» **GOAL OF THE EXERCISE**: From the first line of the data below through the line holding "### Plugin Dependency Updates", output each line exactly and leave the pictures out.

(Plain-text document sources)
__________
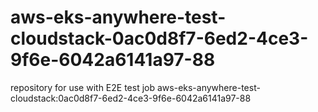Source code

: # aws-eks-anywhere-test-cloudstack-0ac0d8f7-6ed2-4ce3-9f6e-6042a6141a97-88
repository for use with E2E test job aws-eks-anywhere-test-cloudstack:0ac0d8f7-6ed2-4ce3-9f6e-6042a6141a97-88
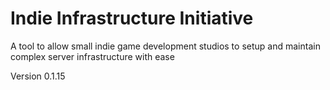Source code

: # Indie Infrastructure Initiative
A tool to allow small indie game development studios to setup and maintain complex server infrastructure with ease

Version 0.1.15
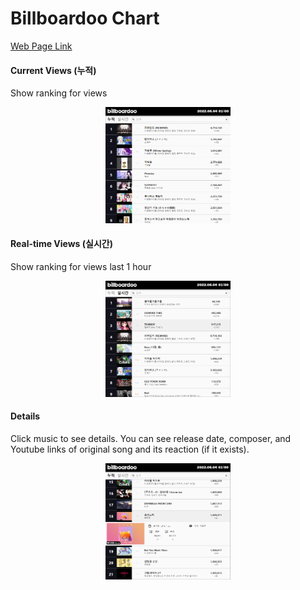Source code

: # Billboardoo Chart
[Web Page Link](http://138.2.119.187/#/)

#### Current Views (누적)
Show ranking for views
<p align="center">
  <img src="./screenshot/main.png" style="width:200px;"/>
</p>

#### Real-time Views (실시간)
Show ranking for views last 1 hour
<p align="center">
  <img src="./screenshot/realtime.png" style="width:200px;"/>
</p>

#### Details
Click music to see details. You can see release date, composer, and Youtube links of original song and its reaction (if it exists).
<p align="center">
  <img src="./screenshot/main2.png" style="width:200px;"/>
</p>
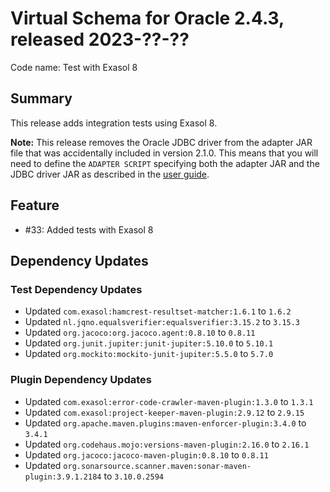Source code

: # Virtual Schema for Oracle 2.4.3, released 2023-??-??

Code name: Test with Exasol 8

## Summary

This release adds integration tests using Exasol 8.

**Note:** This release removes the Oracle JDBC driver from the adapter JAR file that was accidentally included in version 2.1.0. This means that you will need to define the `ADAPTER SCRIPT` specifying both the adapter JAR and the JDBC driver JAR as described in the [user guide](../user_guide/oracle_user_guide.md#installing-the-adapter-script).

## Feature

* #33: Added tests with Exasol 8

## Dependency Updates

### Test Dependency Updates

* Updated `com.exasol:hamcrest-resultset-matcher:1.6.1` to `1.6.2`
* Updated `nl.jqno.equalsverifier:equalsverifier:3.15.2` to `3.15.3`
* Updated `org.jacoco:org.jacoco.agent:0.8.10` to `0.8.11`
* Updated `org.junit.jupiter:junit-jupiter:5.10.0` to `5.10.1`
* Updated `org.mockito:mockito-junit-jupiter:5.5.0` to `5.7.0`

### Plugin Dependency Updates

* Updated `com.exasol:error-code-crawler-maven-plugin:1.3.0` to `1.3.1`
* Updated `com.exasol:project-keeper-maven-plugin:2.9.12` to `2.9.15`
* Updated `org.apache.maven.plugins:maven-enforcer-plugin:3.4.0` to `3.4.1`
* Updated `org.codehaus.mojo:versions-maven-plugin:2.16.0` to `2.16.1`
* Updated `org.jacoco:jacoco-maven-plugin:0.8.10` to `0.8.11`
* Updated `org.sonarsource.scanner.maven:sonar-maven-plugin:3.9.1.2184` to `3.10.0.2594`
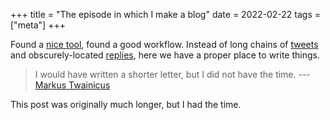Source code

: +++
title = "The episode in which I make a blog"
date = 2022-02-22
tags = ["meta"]
+++

Found a [nice tool](https://gohugo.io/), found a good workflow. Instead of long
chains of [tweets][twitter] and obscurely-located [replies][devforum], here we
have a proper place to write things.

> I would have written a shorter letter, but I did not have the time.
> --- [Markus Twainicus][pascal]

This post was originally much longer, but I had the time.

[twitter]: https://twitter.com/Anaminus
[devforum]: https://devforum.roblox.com/u/anaminus
[pascal]: https://en.wikipedia.org/wiki/Blaise_Pascal
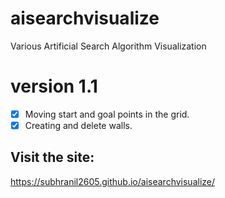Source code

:# aisearchvisualize
Various Artificial Search Algorithm Visualization

# version 1.1
* [x] Moving start and goal points in the grid.
* [x] Creating and delete walls.

## Visit the site:
https://subhranil2605.github.io/aisearchvisualize/

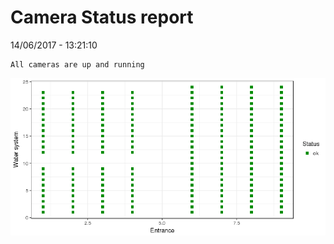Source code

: Camera Status report
================
14/06/2017 - 13:21:10

    All cameras are up and running

![](camreport_files/figure-markdown_github/unnamed-chunk-2-1.png)
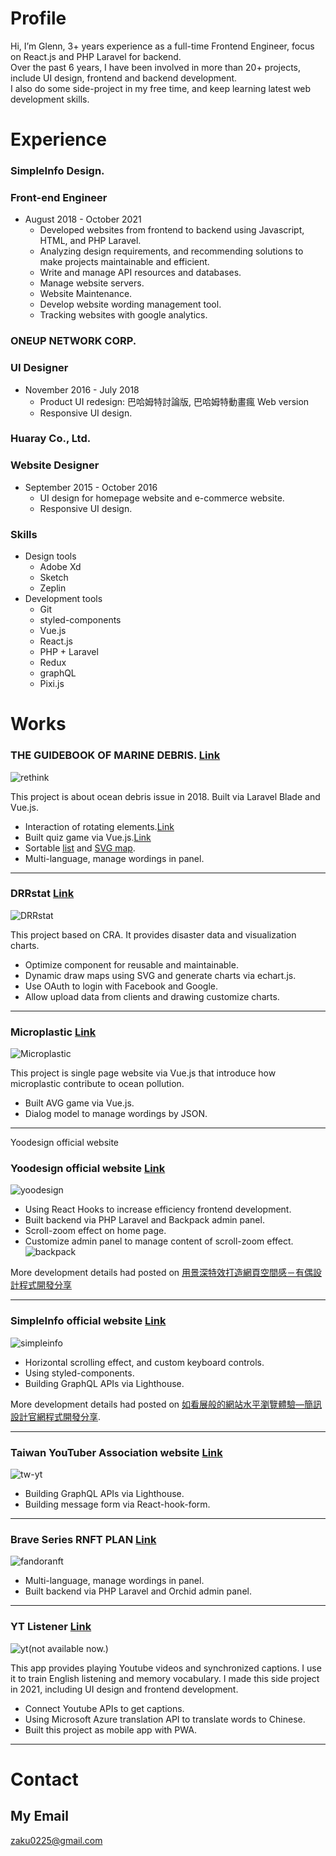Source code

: # Profile
Hi, I’m Glenn, 3+ years experience as a full-time Frontend Engineer, focus on React.js and PHP Laravel for backend.<br />
Over the past 6 years, I have been involved in more than 20+ projects, include UI design, frontend and backend development.<br />
I also do some side-project in my free time, and keep learning latest web development skills.


# Experience

### SimpleInfo Design.
### Front-end Engineer
- August 2018 - October 2021
  - Developed websites from frontend to backend using Javascript, HTML, and PHP Laravel.
  - Analyzing design requirements, and recommending solutions to make projects maintainable and efficient.
  - Write and manage API resources and databases.
  - Manage website servers.
  - Website Maintenance.
  - Develop website wording management tool.
  - Tracking websites with google analytics.
  
### ONEUP NETWORK CORP. 
### UI Designer
- November 2016 - July 2018
  - Product UI redesign: 巴哈姆特討論版, 巴哈姆特動畫瘋 Web version
  - Responsive UI design.

### Huaray Co., Ltd.
### Website Designer
- September 2015 - October 2016
  - UI design for homepage website and e-commerce website.
  - Responsive UI design.

### Skills
- Design tools
  - Adobe Xd
  - Sketch
  - Zeplin
- Development tools
  - Git 
  - styled-components
  - Vue.js
  - React.js
  - PHP + Laravel
  - Redux
  - graphQL
  - Pixi.js

# Works
### THE GUIDEBOOK OF MARINE DEBRIS. [Link](http://oceantrash.rethinktw.org/)
![rethink](https://github.com/GlennJong/portfolio-en/blob/master/images/rethink.gif?raw=true "THE GUIDEBOOK OF MARINE DEBRIS.")

This project is about ocean debris issue in 2018. Built via Laravel Blade and Vue.js.
- Interaction of rotating elements.[Link](http://oceantrash.rethinktw.org/marine-debris/rubber-duck)
- Built quiz game via Vue.js.[Link](http://oceantrash.rethinktw.org/challenge-start)
- Sortable [list](http://oceantrash.rethinktw.org/) and [SVG map](http://oceantrash.rethinktw.org/zh-TW/map).
- Multi-language, manage wordings in panel.

---

### DRRstat [Link](https://drrstat.ncdr.nat.gov.tw/)
![DRRstat](https://github.com/GlennJong/portfolio-en/blob/master/images/ncdr.png?raw=true "DRRstat")

This project based on CRA. It provides disaster data and visualization charts.
- Optimize component for reusable and maintainable.
- Dynamic draw maps using SVG and generate charts via echart.js. 
- Use OAuth to login with Facebook and Google.
- Allow upload data from clients and drawing customize charts.


---
### Microplastic [Link](http://pnn.pts.org.tw/yumyum/)
![Microplastic](https://github.com/GlennJong/portfolio-en/blob/master/images/pnn.png?raw=true "Microplastic")  

This project is single page website via Vue.js that introduce how microplastic contribute to ocean pollution.
- Built AVG game via Vue.js.
- Dialog model to manage wordings by JSON.

---

Yoodesign official website


### Yoodesign official website [Link](https://yoodesign.com.tw/)
![yoodesign](https://github.com/GlennJong/portfolio-en/blob/master/images/yoodesign.gif?raw=true "yoodesign")

- Using React Hooks to increase efficiency frontend development.
- Built backend via PHP Laravel and Backpack admin panel.
- Scroll-zoom effect on home page.
- Customize admin panel to manage content of scroll-zoom effect.
![backpack](https://github.com/GlennJong/portfolio-en/blob/master/images/yoodesign-back.png?raw=true "backpack")

More development details had posted on [用景深特效打造網頁空間感－有偶設計程式開發分享](https://blog.simpleinfo.cc/blog/talk/yoo-design-code-sharing)

---
### SimpleInfo official website [Link](https://www.simpleinfo.cc/)
![simpleinfo](https://github.com/GlennJong/portfolio-en/blob/master/images/simpleinfo.gif?raw=true "simpleinfo")

- Horizontal scrolling effect, and custom keyboard controls.
- Using styled-components.
- Building GraphQL APIs via Lighthouse.

More development details had posted on [如看展般的網站水平瀏覽體驗—簡訊設計官網程式開發分享](https://blog.simpleinfo.cc/blog/talk/simpleinfo-official-code-sharing).

---
### Taiwan YouTuber Association website [Link](https://creatorsassociation.tw/)
![tw-yt](https://github.com/GlennJong/portfolio-en/blob/master/images/tw-yt.png?raw=true "tw-yt")

- Building GraphQL APIs via Lighthouse.
- Building message form via React-hook-form.

---
### Brave Series RNFT PLAN [Link](https://fandoranft.com/)
![fandoranft](https://github.com/GlennJong/portfolio-en/blob/master/images/fandoranft.png?raw=true "fandoranft")

- Multi-language, manage wordings in panel.
- Built backend via PHP Laravel and Orchid admin panel. 


---
### YT Listener [Link](https://ytlistener.glenn.tw/)
![yt](https://github.com/GlennJong/portfolio-en/blob/master/images/yt.png?raw=true "ytlistener")(not available now.)

This app provides playing Youtube videos and synchronized captions. I use it to train English listening and memory vocabulary.
I made this side project in 2021, including UI design and frontend development.
- Connect Youtube APIs to get captions.
- Using Microsoft Azure translation API to translate words to Chinese.
- Built this project as mobile app with PWA.


---

# Contact
## My Email
zaku0225@gmail.com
__________
» **WRITTEN SOLUTION**:
Source code

: # aws-eks-anywhere-test-cloudstack-0ac0d8f7-6ed2-4ce3-9f6e-6042a6141a97-88
repository for use with E2E test job aws-eks-anywhere-test-cloudstack:0ac0d8f7-6ed2-4ce3-9f6e-6042a6141a97-88
Source code

: # Indie Infrastructure Initiative
A tool to allow small indie game development studios to setup and maintain complex server infrastructure with ease

Version 0.1.15
Source code

: # Billboardoo Chart
[Web Page Link](http://138.2.119.187/#/)

#### Current Views (누적)
Show ranking for views
<p align="center">
  <img src="./screenshot/main.png" style="width:200px;"/>
</p>

#### Real-time Views (실시간)
Show ranking for views last 1 hour
<p align="center">
  <img src="./screenshot/realtime.png" style="width:200px;"/>
</p>

#### Details
Click music to see details. You can see release date, composer, and Youtube links of original song and its reaction (if it exists).
<p align="center">
  <img src="./screenshot/main2.png" style="width:200px;"/>
</p>
Source code

: # Virtual Schema for Oracle 2.4.3, released 2023-??-??

Code name: Test with Exasol 8

## Summary

This release adds integration tests using Exasol 8.

**Note:** This release removes the Oracle JDBC driver from the adapter JAR file that was accidentally included in version 2.1.0. This means that you will need to define the `ADAPTER SCRIPT` specifying both the adapter JAR and the JDBC driver JAR as described in the [user guide](../user_guide/oracle_user_guide.md#installing-the-adapter-script).

## Feature

* #33: Added tests with Exasol 8

## Dependency Updates

### Test Dependency Updates

* Updated `com.exasol:hamcrest-resultset-matcher:1.6.1` to `1.6.2`
* Updated `nl.jqno.equalsverifier:equalsverifier:3.15.2` to `3.15.3`
* Updated `org.jacoco:org.jacoco.agent:0.8.10` to `0.8.11`
* Updated `org.junit.jupiter:junit-jupiter:5.10.0` to `5.10.1`
* Updated `org.mockito:mockito-junit-jupiter:5.5.0` to `5.7.0`

### Plugin Dependency Updates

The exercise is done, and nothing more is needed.